[DATA SUPPLIED Boundary: Start]
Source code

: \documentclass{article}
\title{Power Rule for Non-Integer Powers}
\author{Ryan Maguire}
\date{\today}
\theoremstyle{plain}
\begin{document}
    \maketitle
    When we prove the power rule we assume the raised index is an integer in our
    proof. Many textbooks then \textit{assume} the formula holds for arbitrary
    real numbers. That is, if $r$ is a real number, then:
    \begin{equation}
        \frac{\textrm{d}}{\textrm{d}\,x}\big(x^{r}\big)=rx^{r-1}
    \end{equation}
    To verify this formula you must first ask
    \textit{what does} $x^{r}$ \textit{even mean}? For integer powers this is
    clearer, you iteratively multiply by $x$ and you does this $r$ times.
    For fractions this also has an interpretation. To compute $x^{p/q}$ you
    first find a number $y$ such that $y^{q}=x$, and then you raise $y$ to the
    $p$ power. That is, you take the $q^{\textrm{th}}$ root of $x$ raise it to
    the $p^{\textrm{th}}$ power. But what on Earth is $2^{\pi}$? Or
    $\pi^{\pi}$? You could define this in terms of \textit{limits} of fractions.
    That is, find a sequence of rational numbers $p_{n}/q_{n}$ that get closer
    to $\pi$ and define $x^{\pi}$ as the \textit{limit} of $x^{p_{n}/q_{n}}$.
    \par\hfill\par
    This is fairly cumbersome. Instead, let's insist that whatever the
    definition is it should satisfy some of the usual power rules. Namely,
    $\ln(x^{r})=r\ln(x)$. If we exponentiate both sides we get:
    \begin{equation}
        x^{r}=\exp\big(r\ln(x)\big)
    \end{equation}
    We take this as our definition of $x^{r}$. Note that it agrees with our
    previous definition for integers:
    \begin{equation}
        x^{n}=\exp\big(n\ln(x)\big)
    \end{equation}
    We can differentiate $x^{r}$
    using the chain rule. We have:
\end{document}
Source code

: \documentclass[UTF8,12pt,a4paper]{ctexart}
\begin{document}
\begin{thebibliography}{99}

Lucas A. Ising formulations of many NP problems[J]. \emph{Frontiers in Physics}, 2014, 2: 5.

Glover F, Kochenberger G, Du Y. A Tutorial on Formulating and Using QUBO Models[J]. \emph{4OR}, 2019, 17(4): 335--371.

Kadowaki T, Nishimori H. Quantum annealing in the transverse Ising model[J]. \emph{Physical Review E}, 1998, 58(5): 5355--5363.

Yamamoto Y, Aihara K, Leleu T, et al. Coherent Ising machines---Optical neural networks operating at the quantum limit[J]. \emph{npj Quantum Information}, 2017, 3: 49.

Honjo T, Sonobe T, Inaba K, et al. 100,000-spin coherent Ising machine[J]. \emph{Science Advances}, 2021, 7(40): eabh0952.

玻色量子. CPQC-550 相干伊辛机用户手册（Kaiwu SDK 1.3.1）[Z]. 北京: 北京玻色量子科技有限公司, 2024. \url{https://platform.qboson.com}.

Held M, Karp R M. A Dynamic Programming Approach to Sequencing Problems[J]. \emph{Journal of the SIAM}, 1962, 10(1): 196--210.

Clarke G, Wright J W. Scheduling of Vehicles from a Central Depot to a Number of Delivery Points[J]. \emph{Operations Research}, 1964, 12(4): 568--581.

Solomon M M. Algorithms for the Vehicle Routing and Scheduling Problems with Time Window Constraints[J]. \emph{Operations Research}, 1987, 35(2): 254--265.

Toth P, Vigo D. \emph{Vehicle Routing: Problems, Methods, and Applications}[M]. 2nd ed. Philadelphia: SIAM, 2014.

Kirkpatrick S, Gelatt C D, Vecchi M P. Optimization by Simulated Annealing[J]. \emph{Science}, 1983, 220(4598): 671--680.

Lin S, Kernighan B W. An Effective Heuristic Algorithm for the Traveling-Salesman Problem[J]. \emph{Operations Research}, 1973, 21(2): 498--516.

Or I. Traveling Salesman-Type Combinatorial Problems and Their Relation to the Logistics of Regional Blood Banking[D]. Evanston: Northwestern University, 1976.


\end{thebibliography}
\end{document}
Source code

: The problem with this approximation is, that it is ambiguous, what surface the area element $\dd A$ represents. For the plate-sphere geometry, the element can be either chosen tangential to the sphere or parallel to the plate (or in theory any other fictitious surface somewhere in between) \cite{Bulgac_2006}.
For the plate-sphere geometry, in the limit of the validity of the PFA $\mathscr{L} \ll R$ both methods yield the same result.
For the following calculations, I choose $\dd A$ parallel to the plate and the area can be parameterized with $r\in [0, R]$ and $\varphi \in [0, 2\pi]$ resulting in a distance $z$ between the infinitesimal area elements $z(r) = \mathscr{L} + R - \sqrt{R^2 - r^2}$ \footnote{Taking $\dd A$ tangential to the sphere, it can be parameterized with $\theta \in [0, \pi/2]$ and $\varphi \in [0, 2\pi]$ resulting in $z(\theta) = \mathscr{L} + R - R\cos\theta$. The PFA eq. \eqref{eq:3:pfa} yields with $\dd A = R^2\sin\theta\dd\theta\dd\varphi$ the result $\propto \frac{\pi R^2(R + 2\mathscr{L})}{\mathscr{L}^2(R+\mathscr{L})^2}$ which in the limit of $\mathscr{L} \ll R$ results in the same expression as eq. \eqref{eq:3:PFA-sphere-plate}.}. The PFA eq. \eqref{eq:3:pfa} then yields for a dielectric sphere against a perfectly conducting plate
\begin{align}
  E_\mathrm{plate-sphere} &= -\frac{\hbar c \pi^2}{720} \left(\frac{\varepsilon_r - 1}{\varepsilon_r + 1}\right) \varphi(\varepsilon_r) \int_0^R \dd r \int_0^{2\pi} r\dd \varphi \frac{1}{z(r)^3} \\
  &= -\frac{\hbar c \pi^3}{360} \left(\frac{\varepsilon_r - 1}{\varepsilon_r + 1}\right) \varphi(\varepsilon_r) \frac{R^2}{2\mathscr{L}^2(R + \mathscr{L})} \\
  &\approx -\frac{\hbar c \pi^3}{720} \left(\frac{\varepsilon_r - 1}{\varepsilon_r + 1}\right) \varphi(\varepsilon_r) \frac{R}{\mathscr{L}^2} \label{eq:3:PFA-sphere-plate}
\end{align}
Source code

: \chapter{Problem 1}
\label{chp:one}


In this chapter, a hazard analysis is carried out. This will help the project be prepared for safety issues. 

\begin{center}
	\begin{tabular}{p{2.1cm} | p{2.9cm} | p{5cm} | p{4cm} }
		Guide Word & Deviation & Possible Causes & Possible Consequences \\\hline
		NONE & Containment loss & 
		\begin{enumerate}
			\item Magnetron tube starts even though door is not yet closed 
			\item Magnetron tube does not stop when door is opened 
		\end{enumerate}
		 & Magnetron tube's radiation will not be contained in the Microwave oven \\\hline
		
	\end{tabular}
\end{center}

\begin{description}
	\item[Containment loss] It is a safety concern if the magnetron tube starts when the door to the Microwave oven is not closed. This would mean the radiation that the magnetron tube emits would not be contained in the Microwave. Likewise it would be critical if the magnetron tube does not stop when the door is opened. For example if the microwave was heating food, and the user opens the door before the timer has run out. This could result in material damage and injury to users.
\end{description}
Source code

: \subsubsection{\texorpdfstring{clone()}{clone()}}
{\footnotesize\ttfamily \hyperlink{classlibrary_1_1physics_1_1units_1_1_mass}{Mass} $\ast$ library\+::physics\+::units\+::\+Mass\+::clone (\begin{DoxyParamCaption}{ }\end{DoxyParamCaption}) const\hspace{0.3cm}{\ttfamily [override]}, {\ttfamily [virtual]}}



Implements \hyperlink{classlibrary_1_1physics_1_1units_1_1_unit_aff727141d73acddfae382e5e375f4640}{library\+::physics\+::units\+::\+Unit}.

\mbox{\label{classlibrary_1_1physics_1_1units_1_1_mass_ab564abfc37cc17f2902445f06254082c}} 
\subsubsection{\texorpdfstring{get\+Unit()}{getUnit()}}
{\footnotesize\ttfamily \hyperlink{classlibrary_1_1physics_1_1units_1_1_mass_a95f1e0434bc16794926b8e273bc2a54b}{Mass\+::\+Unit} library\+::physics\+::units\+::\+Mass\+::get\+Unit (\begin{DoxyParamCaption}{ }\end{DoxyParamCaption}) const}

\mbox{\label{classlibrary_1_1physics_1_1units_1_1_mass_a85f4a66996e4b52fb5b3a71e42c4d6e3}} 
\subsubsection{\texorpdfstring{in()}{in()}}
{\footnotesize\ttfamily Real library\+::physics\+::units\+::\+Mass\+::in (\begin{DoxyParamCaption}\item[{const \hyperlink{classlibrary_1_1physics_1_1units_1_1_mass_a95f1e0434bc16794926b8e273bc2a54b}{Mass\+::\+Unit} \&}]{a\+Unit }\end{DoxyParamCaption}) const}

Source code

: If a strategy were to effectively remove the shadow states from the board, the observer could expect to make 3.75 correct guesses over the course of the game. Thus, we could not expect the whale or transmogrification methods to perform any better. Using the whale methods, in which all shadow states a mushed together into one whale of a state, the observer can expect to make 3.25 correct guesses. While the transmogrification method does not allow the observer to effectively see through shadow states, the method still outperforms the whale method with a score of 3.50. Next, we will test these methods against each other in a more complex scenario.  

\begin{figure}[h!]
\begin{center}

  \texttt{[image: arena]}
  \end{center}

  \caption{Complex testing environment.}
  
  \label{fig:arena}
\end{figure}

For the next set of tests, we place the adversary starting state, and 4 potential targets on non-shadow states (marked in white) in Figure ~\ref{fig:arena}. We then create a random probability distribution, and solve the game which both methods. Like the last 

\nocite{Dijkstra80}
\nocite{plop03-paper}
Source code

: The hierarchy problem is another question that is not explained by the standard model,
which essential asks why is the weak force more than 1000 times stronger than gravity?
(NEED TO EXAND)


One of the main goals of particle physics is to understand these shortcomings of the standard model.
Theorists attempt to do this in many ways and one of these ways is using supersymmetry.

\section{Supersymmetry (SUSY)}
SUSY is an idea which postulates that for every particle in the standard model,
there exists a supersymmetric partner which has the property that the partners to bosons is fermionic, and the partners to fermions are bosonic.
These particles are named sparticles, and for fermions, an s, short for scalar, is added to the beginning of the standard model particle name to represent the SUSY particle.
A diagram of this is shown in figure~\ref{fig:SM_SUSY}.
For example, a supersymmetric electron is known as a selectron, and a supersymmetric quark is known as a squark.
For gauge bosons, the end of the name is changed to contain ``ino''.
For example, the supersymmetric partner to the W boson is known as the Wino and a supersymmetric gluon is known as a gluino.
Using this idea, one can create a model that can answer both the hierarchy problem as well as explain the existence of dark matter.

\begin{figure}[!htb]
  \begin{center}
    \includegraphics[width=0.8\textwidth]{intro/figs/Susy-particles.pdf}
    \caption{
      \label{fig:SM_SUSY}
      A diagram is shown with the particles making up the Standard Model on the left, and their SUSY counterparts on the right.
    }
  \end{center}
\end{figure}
[DATA SUPPLIED Boundary: End]
**THE PROBLEM**
Filtering the entries above by the word "numbers", copy each line that matches.

**ANSWER SPACE**
    real numbers. That is, if $r$ is a real number, then:
    That is, find a sequence of rational numbers $p_{n}/q_{n}$ that get closer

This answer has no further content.